**Prompt**: Search the records for lines with the word "depth" and copy each match.

Collected data entries
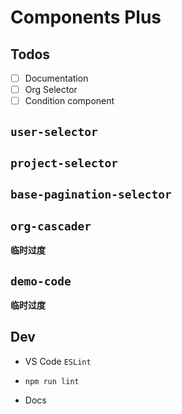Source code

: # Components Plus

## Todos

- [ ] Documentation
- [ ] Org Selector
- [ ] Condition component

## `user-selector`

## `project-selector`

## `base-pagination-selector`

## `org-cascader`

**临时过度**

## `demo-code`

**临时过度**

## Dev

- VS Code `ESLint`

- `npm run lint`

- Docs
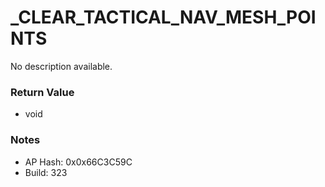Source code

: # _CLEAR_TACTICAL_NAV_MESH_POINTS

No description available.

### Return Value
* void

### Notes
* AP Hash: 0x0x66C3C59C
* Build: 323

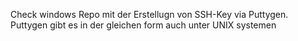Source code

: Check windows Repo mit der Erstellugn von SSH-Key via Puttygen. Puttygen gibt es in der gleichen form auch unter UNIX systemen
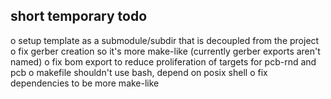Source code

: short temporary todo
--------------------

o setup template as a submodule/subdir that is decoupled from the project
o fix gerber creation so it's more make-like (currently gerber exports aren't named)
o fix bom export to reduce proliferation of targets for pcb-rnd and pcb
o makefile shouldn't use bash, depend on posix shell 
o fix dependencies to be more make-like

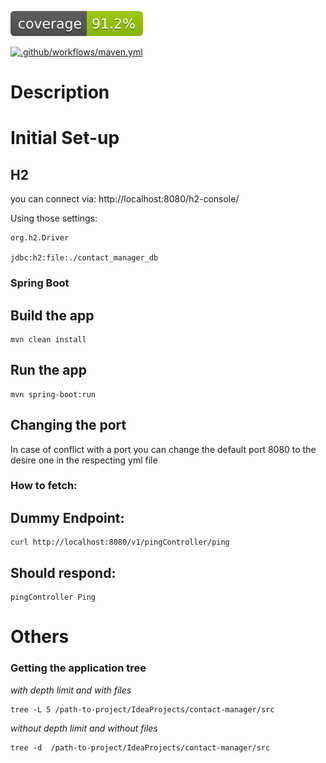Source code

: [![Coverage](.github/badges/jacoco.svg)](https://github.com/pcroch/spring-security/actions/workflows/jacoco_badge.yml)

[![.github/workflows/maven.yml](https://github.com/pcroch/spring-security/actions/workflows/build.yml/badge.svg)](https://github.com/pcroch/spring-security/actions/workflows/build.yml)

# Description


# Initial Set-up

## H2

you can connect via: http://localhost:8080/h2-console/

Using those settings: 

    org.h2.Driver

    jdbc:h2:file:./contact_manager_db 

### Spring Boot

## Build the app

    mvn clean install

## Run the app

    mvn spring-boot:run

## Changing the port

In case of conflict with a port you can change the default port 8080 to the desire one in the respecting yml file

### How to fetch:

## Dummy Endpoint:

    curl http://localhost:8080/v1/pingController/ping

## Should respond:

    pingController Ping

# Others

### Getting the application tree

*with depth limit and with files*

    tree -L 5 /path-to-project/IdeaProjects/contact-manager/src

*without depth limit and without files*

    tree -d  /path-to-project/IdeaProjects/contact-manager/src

**Answer to this exercise**:
*with depth limit and with files*
*without depth limit and without files*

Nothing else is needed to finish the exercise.